Icahn is known for buying stakes in companies he considers to be underperforming and then pushing for change. Last year he acquired large stakes and drove for new board members at Chesapeake Energy Corp., an Oklahoma City-based natural gas producer, and CVR Energy Inc., a Sugar Land, Texas-based oil refiner.
“The timing definitely does not seem coincidental,” Trey Stolz, an analyst at Iberia Capital in New Orleans, said yesterday in a telephone interview. He rates the shares at overweight, which means investors should buy the stock, and owns none.
The decline in shares following the April 2010 blowout has left Transocean undervalued and “highly attractive” at current prices, James West, a New York-based analyst at Barclays Capital, said Jan. 3 in a note to clients.
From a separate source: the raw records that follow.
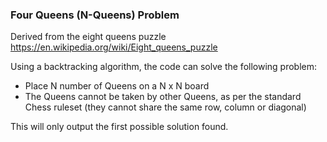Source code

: ### Four Queens (N-Queens) Problem
Derived from the eight queens puzzle https://en.wikipedia.org/wiki/Eight_queens_puzzle

Using a backtracking algorithm, the code can solve the following problem:
- Place N number of Queens on a N x N board
- The Queens cannot be taken by other Queens, as per the standard Chess ruleset (they cannot share the same row, column or diagonal)

This will only output the first possible solution found.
The stock was trading at the time of his note at about 75 percent of the company’s net-asset value, compared with the 10-year average of 115 percent for the industry group, he said.
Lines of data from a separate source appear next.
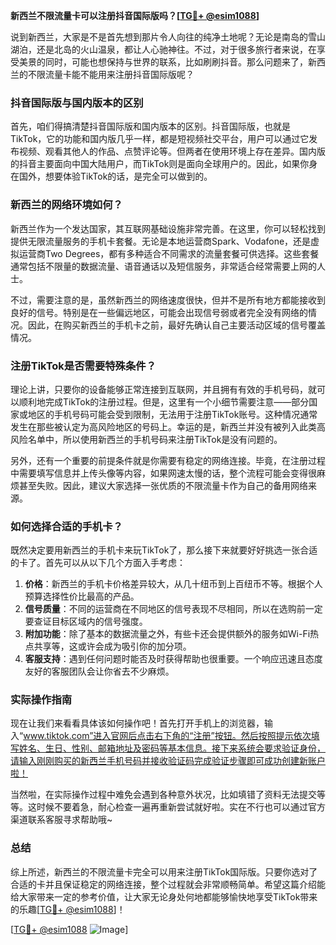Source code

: **新西兰不限流量卡可以注册抖音国际版吗？[[TG💪+ @esim1088](https://t.me/s/esim1088)]**

说到新西兰，大家是不是首先想到那片令人向往的纯净土地呢？无论是南岛的雪山湖泊，还是北岛的火山温泉，都让人心驰神往。不过，对于很多旅行者来说，在享受美景的同时，可能也想保持与世界的联系，比如刷刷抖音。那么问题来了，新西兰的不限流量卡能不能用来注册抖音国际版呢？

### 抖音国际版与国内版本的区别

首先，咱们得搞清楚抖音国际版和国内版本的区别。抖音国际版，也就是TikTok，它的功能和国内版几乎一样，都是短视频社交平台，用户可以通过它发布视频、观看其他人的作品、点赞评论等。但两者在使用环境上存在差异。国内版的抖音主要面向中国大陆用户，而TikTok则是面向全球用户的。因此，如果你身在国外，想要体验TikTok的话，是完全可以做到的。

### 新西兰的网络环境如何？

新西兰作为一个发达国家，其互联网基础设施非常完善。在这里，你可以轻松找到提供无限流量服务的手机卡套餐。无论是本地运营商Spark、Vodafone，还是虚拟运营商Two Degrees，都有多种适合不同需求的流量套餐可供选择。这些套餐通常包括不限量的数据流量、语音通话以及短信服务，非常适合经常需要上网的人士。

不过，需要注意的是，虽然新西兰的网络速度很快，但并不是所有地方都能接收到良好的信号。特别是在一些偏远地区，可能会出现信号弱或者完全没有网络的情况。因此，在购买新西兰的手机卡之前，最好先确认自己主要活动区域的信号覆盖情况。

### 注册TikTok是否需要特殊条件？

理论上讲，只要你的设备能够正常连接到互联网，并且拥有有效的手机号码，就可以顺利地完成TikTok的注册过程。但是，这里有一个小细节需要注意——部分国家或地区的手机号码可能会受到限制，无法用于注册TikTok账号。这种情况通常发生在那些被认定为高风险地区的号码上。幸运的是，新西兰并没有被列入此类高风险名单中，所以使用新西兰的手机号码来注册TikTok是没有问题的。

另外，还有一个重要的前提条件就是你需要有稳定的网络连接。毕竟，在注册过程中需要填写信息并上传头像等内容，如果网速太慢的话，整个流程可能会变得很麻烦甚至失败。因此，建议大家选择一张优质的不限流量卡作为自己的备用网络来源。

### 如何选择合适的手机卡？

既然决定要用新西兰的手机卡来玩TikTok了，那么接下来就要好好挑选一张合适的卡了。首先可以从以下几个方面入手考虑：

1. **价格**：新西兰的手机卡价格差异较大，从几十纽币到上百纽币不等。根据个人预算选择性价比最高的产品。
2. **信号质量**：不同的运营商在不同地区的信号表现不尽相同，所以在选购前一定要查证目标区域内的信号强度。
3. **附加功能**：除了基本的数据流量之外，有些卡还会提供额外的服务如Wi-Fi热点共享等，这或许会成为吸引你的加分项。
4. **客服支持**：遇到任何问题时能否及时获得帮助也很重要。一个响应迅速且态度友好的客服团队会让你省去不少麻烦。

### 实际操作指南

现在让我们来看看具体该如何操作吧！首先打开手机上的浏览器，输入“www.tiktok.com”进入官网后点击右下角的“注册”按钮。然后按照提示依次填写姓名、生日、性别、邮箱地址及密码等基本信息。接下来系统会要求验证身份，请输入刚刚购买的新西兰手机号码并接收验证码完成验证步骤即可成功创建新账户啦！

当然啦，在实际操作过程中难免会遇到各种意外状况，比如填错了资料无法提交等等。这时候不要着急，耐心检查一遍再重新尝试就好啦。实在不行也可以通过官方渠道联系客服寻求帮助哦~

### 总结

综上所述，新西兰的不限流量卡完全可以用来注册TikTok国际版。只要你选对了合适的卡并且保证稳定的网络连接，整个过程就会非常顺畅简单。希望这篇介绍能给大家带来一定的参考价值，让大家无论身处何地都能够愉快地享受TikTok带来的乐趣[[TG💪+ @esim1088](https://t.me/s/esim1088)]！

[[TG💪+ @esim1088](https://t.me/s/esim1088) ![Image](https://i.postimg.cc/4NQfJmqS/Snipaste-2025-05-13-00-14-12.png)]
Icahn’s planned additional purchase of Transocean shares would amount to at least 3.4 percent of the company based on the Jan. 11 closing share price of $54.09, and would make Icahn one of the top two shareholders.
Capital Group Companies Inc. is the largest shareholder with a 4.92 percent stake worth $995.7 million and Franklin Resources is second with $524.6 million of shares, according to data compiled by Bloomberg.
While the amount Icahn is trying to acquire is more than the $682.1 million threshold established under the Hart-Scott-Rodino Antitrust Improvements Act, it’s less than 25 percent of outstanding shares, the Vernier, Switzerland-based company said in its statement.
Earlier this month, the company agreed to plead guilty to one misdemeanor count of violating the Clean Water Act as owner of the Deepwater Horizon rig that drilled BP Plc’s ill-fated Macondo well off the Louisiana coast, according to a filing in federal court in New Orleans.
Transocean will pay a $400 million criminal fine and $1 billion in civil penalties plus interest for the explosion that killed 11 workers, destroyed the Macondo well and spewed millions of barrels of crude into the Gulf of Mexico.
Transocean shares surged the most in 28 months after the settlement was announced Jan. 3, and yields on company debt fell, signaling rising investor demand.
Since the disaster, the company has continued to dominate the Gulf of Mexico’s deep-water drilling market. Fourteen of the 37 rigs actively drilling in Gulf water depths of at least 1,000 feet (305 meters) are owned by Transocean, more than any other operator, according to Dice Holdings Inc.’s Rigzone, which tracks global offshore rig data.